RULE 1:8. Jury

  • (a) Criminal Actions. Criminal actions required to be tried by a jury shall be so tried unless the defendant, in writing and with the approval of the court, after notice to the prosecuting attorney and an opportunity to be heard, waives a jury trial. In sentencing proceedings conducted pursuant to N.J.S.A. 2C:11-3(c)(1), the consent of prosecutor shall be required for such waiver.

  • (b) Civil Actions. Issues in civil actions triable of right by a jury shall be so tried only if a jury trial is demanded by a party in accordance with R. 4:35-1 or R. 6:5-3, as applicable, and is not thereafter waived. If a jury of twelve is requested, that request shall be included in the jury demand.

Note: Source-R.R. 3:7-1(a), 4:40-3; paragraph (a) amended September 28, 1982 to be effective immediately; paragraph (a) amended July 13, 1994 to be effective September 1, 1994; captions added to paragraphs (a) and (b) and paragraph (b) amended July 10, 1998 to be effective September 1, 1998.

1:8-2. Number of Jurors

  • (a) Number Deliberating in Criminal Actions. A deliberating jury in a criminal action shall consist of 12 persons, but at any time before verdict the parties may stipulate that the jury shall consist of any number less than 12 except in the trials of crimes punishable by death. Such stipulations shall be in writing and with the approval of the court.

  • (b) Number Deliberating in Civil Actions.
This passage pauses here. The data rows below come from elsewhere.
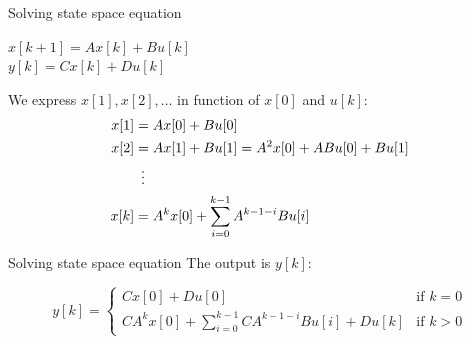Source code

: \begin{frame}
	\begin{block}{Solving state space equation}
			\begin{center}
				$x[k+1] = A x[k] + B u[k]$ \\
				$y[k] = C x[k] + D u[k] $ 
			\end{center}
			We express $x[1],x[2],\dots$ in function of $x[0]$ and $u[k]$:
			\begin{align*}
					x[1] &= Ax[0]+Bu[0]\\
					x[2] &= Ax[1] + Bu[1] = A^2x[0]+ABu[0]+ Bu[1]\\
					&\hspace{0.5em} \vdots\\
					x[k] &= A^kx[0] + \sum\limits_{i=0}^{k-1} A^{k-1-i}Bu[i]
			\end{align*}
	\end{block}
\end{frame}
\begin{frame}
	\begin{block}{Solving state space equation}
			The output is $y[k]$:
			\vspace{-2.5em}
			\begin{center}
				\[ y[k] = \begin{cases} Cx[0] + Du[0] & \text{if }  k = 0 \\
				 CA^kx[0]+\sum\limits_{i=0 }^{k-1} CA^{k  -1  -i}Bu[i] +D u[k] & \text{if } k > 0 \end{cases} \]
			\end{center}
	\end{block}
\end{frame}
A deliberating jury in a civil action shall consist of six persons unless:

    • (1) for good cause shown the court orders a jury of 12 persons pursuant to a demand made in accordance with R. 1:8-1(b); or

    • (2) fewer than six jurors remain prior to commencement of deliberations and the parties then agree on the record to submit the case to the remaining jurors; or

    • (3) more than six jurors remain prior to the commencement of deliberations and the parties then agree on the record that all remaining jurors shall deliberate.
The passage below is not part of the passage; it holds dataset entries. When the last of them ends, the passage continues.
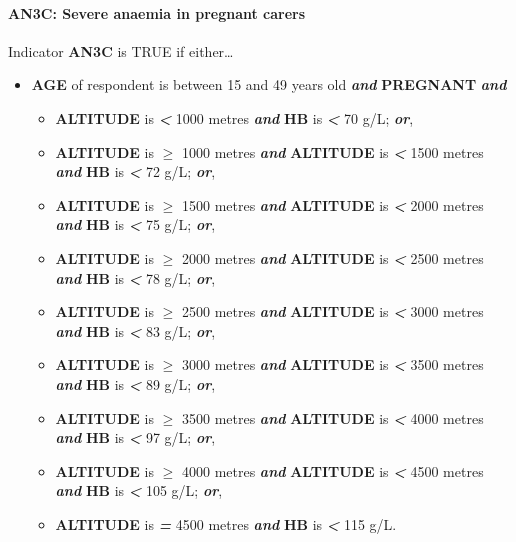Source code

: \documentclass[12pt,a4paper]{article}
\let\oldparagraph\paragraph
\renewcommand{\paragraph}[1]{\oldparagraph{#1}\mbox{}}
\begin{document}
\newpage

\hypertarget{an3c-severe-anaemia-in-pregnant-carers}{%
\paragraph{AN3C: Severe anaemia in pregnant carers}\label{an3c-severe-anaemia-in-pregnant-carers}}

Indicator \textbf{AN3C} is TRUE if either\ldots{}

\begin{itemize}
\item
  \textbf{AGE} of respondent is between 15 and 49 years old \textbf{\emph{and}} \textbf{PREGNANT} \textbf{\emph{and}}

  \begin{itemize}
  \item
    \textbf{ALTITUDE} is \textbf{\emph{\textless{}}} 1000 metres \textbf{\emph{and}} \textbf{HB} is \textbf{\emph{\textless{}}} 70 g/L; \textbf{\emph{or}},
  \item
    \textbf{ALTITUDE} is \textbf{\emph{\(\geq\)}} 1000 metres \textbf{\emph{and}} \textbf{ALTITUDE} is \textbf{\emph{\textless{}}} 1500 metres \textbf{\emph{and}} \textbf{HB} is \textbf{\emph{\textless{}}} 72 g/L; \textbf{\emph{or}},
  \item
    \textbf{ALTITUDE} is \textbf{\emph{\(\geq\)}} 1500 metres \textbf{\emph{and}} \textbf{ALTITUDE} is \textbf{\emph{\textless{}}} 2000 metres \textbf{\emph{and}} \textbf{HB} is \textbf{\emph{\textless{}}} 75 g/L; \textbf{\emph{or}},
  \item
    \textbf{ALTITUDE} is \textbf{\emph{\(\geq\)}} 2000 metres \textbf{\emph{and}} \textbf{ALTITUDE} is \textbf{\emph{\textless{}}} 2500 metres \textbf{\emph{and}} \textbf{HB} is \textbf{\emph{\textless{}}} 78 g/L; \textbf{\emph{or}},
  \item
    \textbf{ALTITUDE} is \textbf{\emph{\(\geq\)}} 2500 metres \textbf{\emph{and}} \textbf{ALTITUDE} is \textbf{\emph{\textless{}}} 3000 metres \textbf{\emph{and}} \textbf{HB} is \textbf{\emph{\textless{}}} 83 g/L; \textbf{\emph{or}},
  \item
    \textbf{ALTITUDE} is \textbf{\emph{\(\geq\)}} 3000 metres \textbf{\emph{and}} \textbf{ALTITUDE} is \textbf{\emph{\textless{}}} 3500 metres \textbf{\emph{and}} \textbf{HB} is \textbf{\emph{\textless{}}} 89 g/L; \textbf{\emph{or}},
  \item
    \textbf{ALTITUDE} is \textbf{\emph{\(\geq\)}} 3500 metres \textbf{\emph{and}} \textbf{ALTITUDE} is \textbf{\emph{\textless{}}} 4000 metres \textbf{\emph{and}} \textbf{HB} is \textbf{\emph{\textless{}}} 97 g/L; \textbf{\emph{or}},
  \item
    \textbf{ALTITUDE} is \textbf{\emph{\(\geq\)}} 4000 metres \textbf{\emph{and}} \textbf{ALTITUDE} is \textbf{\emph{\textless{}}} 4500 metres \textbf{\emph{and}} \textbf{HB} is \textbf{\emph{\textless{}}} 105 g/L; \textbf{\emph{or}},
  \item
    \textbf{ALTITUDE} is \textbf{\emph{=}} 4500 metres \textbf{\emph{and}} \textbf{HB} is \textbf{\emph{\textless{}}} 115 g/L.
  \end{itemize}
\end{itemize}
\end{document}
  • (c) Verdict in Civil Actions.

    • (1) Unless the parties have agreed on the record prior to commencement of deliberations to accept a verdict or finding by a lesser number, the verdict or finding shall be by agreement of five jurors when six jurors deliberate, and by 10 jurors when 12 jurors deliberate.

    • (2) If the parties have agreed on the record to submit the case to fewer than six jurors, pursuant to paragraph (b)(2) of this rule, the verdict or finding shall be unanimous, unless the parties have also agreed on the record prior to commencement of deliberations to a verdict or finding by a lesser number.

    • (3) If the parties have agreed on the record to more than six jurors pursuant to paragraph (b)(3) of this rule, the verdict or finding shall be by agreement of five-sixths of the deliberating jurors, unless the parties have otherwise agreed on the record prior to commencement of deliberations.

  • (d) Alternate Jurors; Civil and Criminal Actions.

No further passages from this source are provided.